Bondowoso, sinar.co.id,- Gelombang desakan agar Jalan Tol Probolinggo–Situbondo–Banyuwangi (Prosiwangi) segera dioperasikan semakin menguat. Kali ini, tiga kepala daerah di kawasan Tapal Kuda menunjukkan sikap yang sama dengan mengirimkan surat resmi kepada pemerintah sebagai bentuk dorongan percepatan pembukaan ruas tol yang telah lama dinantikan masyarakat.
Langkah serempak tersebut dilakukan oleh Bupati Probolinggo dr. Mohammad Haris, Bupati Bondowoso Abd. Hamid Wahid, dan Bupati Situbondo Yusuf Rio Wahyu Prayogo. Ketiganya menilai kondisi lalu lintas di jalur Pantura Jawa Timur sudah semakin padat dan membutuhkan solusi nyata yang tidak bisa lagi ditunda.
Bupati Probolinggo melalui surat tertanggal 15 Juni 2026 meminta pemerintah segera mengoperasikan ruas Gending–Kraksaan–Paiton. Menurutnya, pembukaan ruas tersebut akan mempercepat arus distribusi barang, menekan biaya logistik, mengurangi kemacetan di jalur Pantura, sekaligus menurunkan risiko kecelakaan lalu lintas.
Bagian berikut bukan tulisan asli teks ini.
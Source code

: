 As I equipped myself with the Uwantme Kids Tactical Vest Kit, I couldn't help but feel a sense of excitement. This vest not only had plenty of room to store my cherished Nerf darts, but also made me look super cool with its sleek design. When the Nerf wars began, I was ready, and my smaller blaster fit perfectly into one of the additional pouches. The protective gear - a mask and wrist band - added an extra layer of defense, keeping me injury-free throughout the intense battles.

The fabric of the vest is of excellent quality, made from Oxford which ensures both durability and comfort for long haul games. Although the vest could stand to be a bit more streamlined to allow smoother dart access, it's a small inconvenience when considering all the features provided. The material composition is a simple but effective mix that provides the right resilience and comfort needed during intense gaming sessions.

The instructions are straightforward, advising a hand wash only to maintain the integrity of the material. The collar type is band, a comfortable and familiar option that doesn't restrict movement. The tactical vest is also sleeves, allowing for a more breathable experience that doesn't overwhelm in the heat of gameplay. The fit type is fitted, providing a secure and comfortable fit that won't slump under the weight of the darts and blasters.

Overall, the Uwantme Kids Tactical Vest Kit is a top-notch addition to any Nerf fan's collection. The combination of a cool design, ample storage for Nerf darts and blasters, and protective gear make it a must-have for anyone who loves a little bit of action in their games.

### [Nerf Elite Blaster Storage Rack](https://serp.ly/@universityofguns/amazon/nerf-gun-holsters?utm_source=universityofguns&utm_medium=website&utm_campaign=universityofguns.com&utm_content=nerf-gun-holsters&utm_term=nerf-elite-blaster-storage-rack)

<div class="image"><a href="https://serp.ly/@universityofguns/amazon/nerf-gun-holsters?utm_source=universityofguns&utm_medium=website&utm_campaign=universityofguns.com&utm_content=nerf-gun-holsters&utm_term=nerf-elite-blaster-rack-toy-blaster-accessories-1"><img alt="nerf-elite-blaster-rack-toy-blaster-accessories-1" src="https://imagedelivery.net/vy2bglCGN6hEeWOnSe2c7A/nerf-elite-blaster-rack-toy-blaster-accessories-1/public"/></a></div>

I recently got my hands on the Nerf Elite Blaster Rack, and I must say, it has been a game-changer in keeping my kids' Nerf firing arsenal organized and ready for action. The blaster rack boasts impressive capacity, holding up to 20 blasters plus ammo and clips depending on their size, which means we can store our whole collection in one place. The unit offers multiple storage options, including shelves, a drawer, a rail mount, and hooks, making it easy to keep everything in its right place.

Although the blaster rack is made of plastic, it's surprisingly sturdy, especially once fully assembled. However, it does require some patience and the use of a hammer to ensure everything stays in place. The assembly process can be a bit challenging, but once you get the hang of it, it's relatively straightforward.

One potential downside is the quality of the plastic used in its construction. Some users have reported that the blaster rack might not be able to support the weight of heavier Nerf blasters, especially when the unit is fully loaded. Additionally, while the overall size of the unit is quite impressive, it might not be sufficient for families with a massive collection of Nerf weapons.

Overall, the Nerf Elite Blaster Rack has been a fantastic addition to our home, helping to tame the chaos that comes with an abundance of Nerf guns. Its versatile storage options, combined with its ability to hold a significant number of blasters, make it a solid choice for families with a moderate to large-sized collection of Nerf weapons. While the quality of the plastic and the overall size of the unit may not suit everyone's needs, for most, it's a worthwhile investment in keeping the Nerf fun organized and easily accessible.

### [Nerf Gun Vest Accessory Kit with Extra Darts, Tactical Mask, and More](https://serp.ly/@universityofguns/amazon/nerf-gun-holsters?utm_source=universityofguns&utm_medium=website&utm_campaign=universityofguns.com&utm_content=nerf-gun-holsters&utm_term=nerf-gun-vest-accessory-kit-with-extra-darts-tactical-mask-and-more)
Surat tersebut ditujukan kepada Menteri Pekerjaan Umum dan Perumahan Rakyat Republik Indonesia, Gubernur Jawa Timur, Direktur Utama PT Jasa Marga (Persero) Tbk., serta Ketua DPRD Kabupaten Situbondo.
Sementara itu, Bupati Bondowoso Abd. Hamid Wahid mengajukan permohonan pembukaan sementara akses Tol Prosiwangi sebagai jalur alternatif selama berlangsungnya perbaikan jembatan di kawasan Paiton dan gorong-gorong di Banyuglugur.
Dalam surat bertanggal 9 Juli 2026, ia menegaskan bahwa kemacetan panjang di jalur Pantura telah mengganggu distribusi logistik, aktivitas ekonomi, serta mobilitas masyarakat. Karena itu, pengoperasian sementara ruas tol dinilai menjadi langkah paling efektif untuk mengurai kepadatan kendaraan hingga proyek perbaikan jalan nasional selesai.
Surat tersebut ditujukan kepada Menteri Perhubungan Republik Indonesia, Gubernur Jawa Timur, dan Direktur Utama PT Jasa Marga.
Di waktu yang hampir bersamaan, Bupati Situbondo Yusuf Rio Wahyu Prayogo juga menyampaikan permohonan kepada Pemerintah Provinsi Jawa Timur agar Exit Tol Suboh segera difungsikan.
Menurutnya, keberadaan akses tersebut akan membuka konektivitas wilayah barat Situbondo, memangkas biaya distribusi, mempercepat arus investasi, memperkuat daya saing UMKM, sektor pertanian, perikanan, hingga meningkatkan kunjungan wisata.
Kesamaan Sikap Desakan Dibukanya Tol Prosiwangi
Kesamaan sikap tiga kepala daerah ini menjadi sinyal kuat bahwa pembukaan Tol Prosiwangi telah berubah dari sekadar proyek infrastruktur menjadi kebutuhan mendesak masyarakat Tapal Kuda.
Dengan kondisi kemacetan Pantura yang semakin sering terjadi akibat tingginya volume kendaraan dan adanya pekerjaan perbaikan infrastruktur, pengoperasian ruas tol dinilai sebagai solusi paling realistis untuk menjaga kelancaran distribusi barang, meningkatkan keselamatan pengguna jalan, serta mendorong percepatan pertumbuhan ekonomi regional.
Kini, perhatian publik tertuju pada respons pemerintah pusat. Masyarakat berharap aspirasi yang disampaikan secara bersama oleh tiga kepala daerah tersebut segera ditindaklanjuti sehingga manfaat Jalan Tol Prosiwangi dapat segera dirasakan oleh warga dan pelaku usaha di kawasan Tapal Kuda.